Cheng Xinhao became interested in arts when he was studying for a Ph.D. in chemistry at Peking University. He then participated and initiated many photography projects about his hometown while systematically studying the research methods in anthropology. All these have made him rethink his relationship with his hometown. During the winter break in 2012, he rode a bike along the Panlong River, upstream from Dianchi Lake, and took many photographs along the way. Following the sight of the artist, we see highways slowing turning into dirt roads, garbage lying under the bridge, and people walking, herding the sheep, and going to the market; gradually, farmlands, small factory buildings, and sheep began to appear. That was the time when he rode to only near the Songhua Dam. Later, Cheng drove with his father to Baiyi Village (now known as Dianyuan Town), the source of the Lengshui River that is one branch of the Panlong River.

A photo taken nearby the Panlong River by Cheng Xinhao, 2012 (Kunming, Yunnan)

Cheng Xinhao’s photography project in 2012 began at the mouth of the Panlong River where the body of water flows into Dianchi Lake. The lake was then teeming with water hyacinth, a foreign species introduced to China for pollution control. However, the excessive growth of the plant due to eutrophication has become a cause of pollution itself.

A photo taken nearby the Panlong River by Cheng Xinhao, 2012 (Kunming, Yunnan)

People sitting nearby the river mouth. Located on a plateau, Kunming is enveloped by a thin atmosphere, which allows for intensive sunlight exposure in clear weather. The photo shooting took place in a dry season, producing images brimming with glaring light.

A photo taken nearby the Panlong River by Cheng Xinhao, 2012 (Kunming, Yunnan)

The outlet of the Panlong River and docked boats. Afar are Dianchi Lake and the Western Mountains.

A photo taken nearby the Panlong River by Cheng Xinhao, 2012 (Kunming, Yunnan)

A road under construction near the lower reach of the Panlong River and a bridge across the river.

A photo taken nearby the Panlong River by Cheng Xinhao, 2012 (Kunming, Yunnan)

A scene captured around Baiyi, the source of the Lengshui River. A flock of sheep is walking pass the riverbed dried up in the season.

A photo taken nearby the Panlong River by Cheng Xinhao, 2012 (Kunming, Yunnan)

A scene captured near Baiyi, the source of the Lengshui River. People in Yunnan attribute to river sources certain divine spirituality. They would build near the river sources worship places like the temples of Lóng Wáng (The Dragon King). The source of the Lengshui River contains a few springs, around which temples built have been gradually extended into a park. During festivals, the park welcomes incessant streams of visitors who also come to attend Miào Huì (temple fairs).

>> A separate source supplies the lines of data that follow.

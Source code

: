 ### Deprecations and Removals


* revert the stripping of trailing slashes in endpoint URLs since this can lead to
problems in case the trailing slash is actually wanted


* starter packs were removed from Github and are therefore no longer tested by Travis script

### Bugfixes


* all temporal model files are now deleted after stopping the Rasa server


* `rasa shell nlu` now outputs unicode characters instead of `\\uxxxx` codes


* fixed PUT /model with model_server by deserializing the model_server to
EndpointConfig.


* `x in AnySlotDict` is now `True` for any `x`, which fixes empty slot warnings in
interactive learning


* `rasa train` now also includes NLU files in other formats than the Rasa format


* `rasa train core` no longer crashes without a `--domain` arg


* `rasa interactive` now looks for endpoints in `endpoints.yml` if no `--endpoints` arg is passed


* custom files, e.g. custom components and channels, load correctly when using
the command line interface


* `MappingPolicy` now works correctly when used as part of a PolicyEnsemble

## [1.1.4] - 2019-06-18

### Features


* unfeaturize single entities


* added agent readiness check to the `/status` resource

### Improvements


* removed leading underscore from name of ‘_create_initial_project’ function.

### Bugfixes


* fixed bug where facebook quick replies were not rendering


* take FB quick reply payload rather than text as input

A photo taken nearby the Panlong River by Cheng Xinhao, 2012 (Kunming, Yunnan)

A photo taken near the Songhua Dam. A man holding a chicken and, behind him, an elevated highway being constructed. “I walked with this man for three kilometers and did not dare to photograph him. All we do was talking. In the end, I finally plucked up the courage to take his photo and got this picture. After that time, many of the photographs of portraiture I produced were very much made in this way.”

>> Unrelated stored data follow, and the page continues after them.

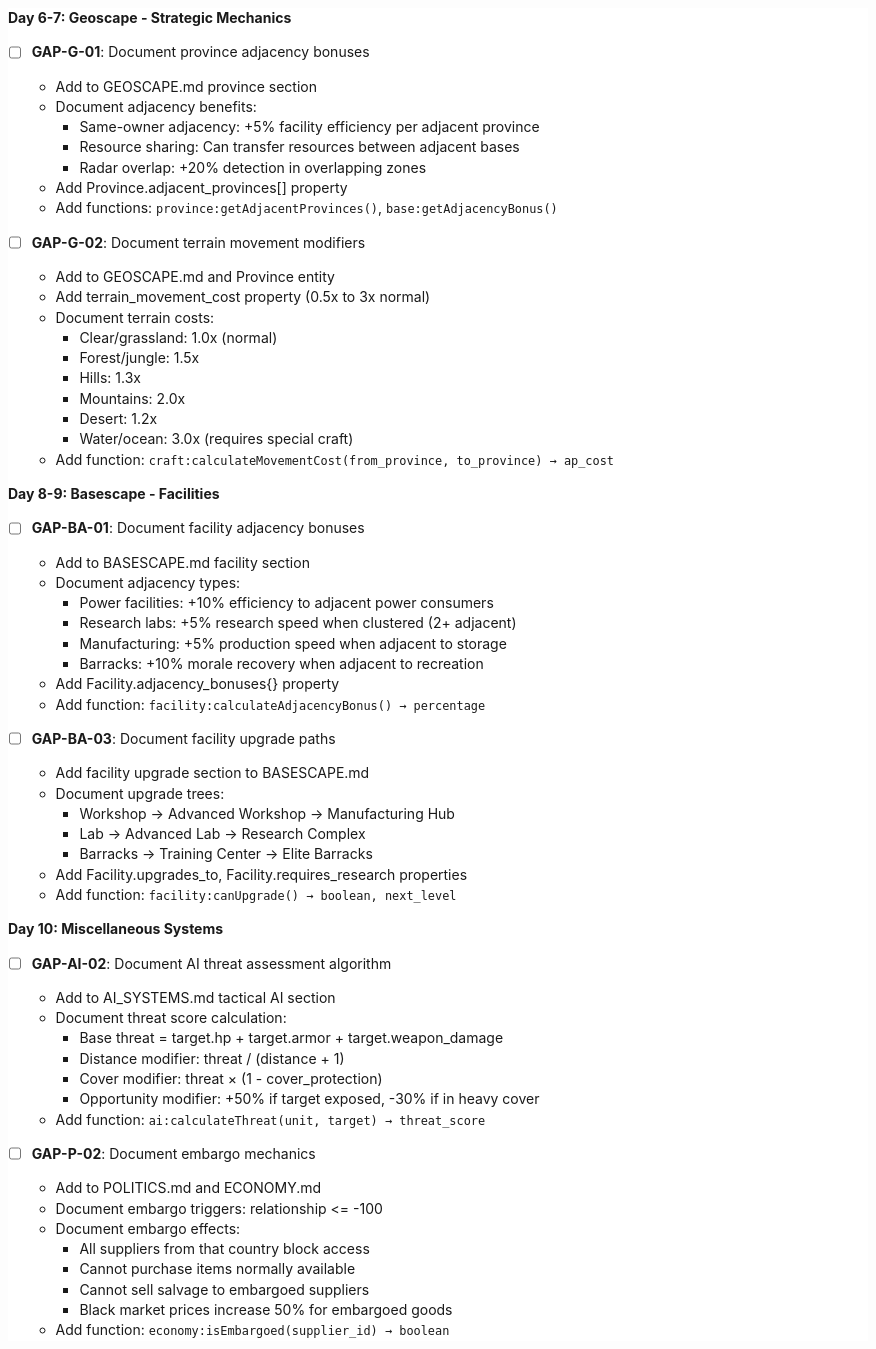 **Day 6-7: Geoscape - Strategic Mechanics**
- [ ] **GAP-G-01**: Document province adjacency bonuses
  - Add to GEOSCAPE.md province section
  - Document adjacency benefits:
    - Same-owner adjacency: +5% facility efficiency per adjacent province
    - Resource sharing: Can transfer resources between adjacent bases
    - Radar overlap: +20% detection in overlapping zones
  - Add Province.adjacent_provinces[] property
  - Add functions: `province:getAdjacentProvinces()`, `base:getAdjacencyBonus()`

- [ ] **GAP-G-02**: Document terrain movement modifiers
  - Add to GEOSCAPE.md and Province entity
  - Add terrain_movement_cost property (0.5x to 3x normal)
  - Document terrain costs:
    - Clear/grassland: 1.0x (normal)
    - Forest/jungle: 1.5x
    - Hills: 1.3x
    - Mountains: 2.0x
    - Desert: 1.2x
    - Water/ocean: 3.0x (requires special craft)
  - Add function: `craft:calculateMovementCost(from_province, to_province) → ap_cost`

**Day 8-9: Basescape - Facilities**
- [ ] **GAP-BA-01**: Document facility adjacency bonuses
  - Add to BASESCAPE.md facility section
  - Document adjacency types:
    - Power facilities: +10% efficiency to adjacent power consumers
    - Research labs: +5% research speed when clustered (2+ adjacent)
    - Manufacturing: +5% production speed when adjacent to storage
    - Barracks: +10% morale recovery when adjacent to recreation
  - Add Facility.adjacency_bonuses{} property
  - Add function: `facility:calculateAdjacencyBonus() → percentage`

- [ ] **GAP-BA-03**: Document facility upgrade paths
  - Add facility upgrade section to BASESCAPE.md
  - Document upgrade trees:
    - Workshop → Advanced Workshop → Manufacturing Hub
    - Lab → Advanced Lab → Research Complex
    - Barracks → Training Center → Elite Barracks
  - Add Facility.upgrades_to, Facility.requires_research properties
  - Add function: `facility:canUpgrade() → boolean, next_level`

**Day 10: Miscellaneous Systems**
- [ ] **GAP-AI-02**: Document AI threat assessment algorithm
  - Add to AI_SYSTEMS.md tactical AI section
  - Document threat score calculation:
    - Base threat = target.hp + target.armor + target.weapon_damage
    - Distance modifier: threat / (distance + 1)
    - Cover modifier: threat × (1 - cover_protection)
    - Opportunity modifier: +50% if target exposed, -30% if in heavy cover
  - Add function: `ai:calculateThreat(unit, target) → threat_score`

- [ ] **GAP-P-02**: Document embargo mechanics
  - Add to POLITICS.md and ECONOMY.md
  - Document embargo triggers: relationship <= -100
  - Document embargo effects:
    - All suppliers from that country block access
    - Cannot purchase items normally available
    - Cannot sell salvage to embargoed suppliers
    - Black market prices increase 50% for embargoed goods
  - Add function: `economy:isEmbargoed(supplier_id) → boolean`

Constructing time and space

In 2013, Cheng Xinhao moved back to Kunming from Beijing after graduation and began his career as an artist. The first subject that came to his mind was, again, the Panlong River, which led him into the project The Naming of A River. Unlike his 2012 photography project that started from personal observation and intuition to take the space covered by the river path as a leading thread, this project was carried out under a clear framework of creative production set by Cheng. This time, the artist intended to understand the river and its surroundings under transformation, for which he then made representations. Meanwhile, he took the river as a metaphor for time, deconstructing the current space-time to unfold its layers that are beyond the reach of comprehension.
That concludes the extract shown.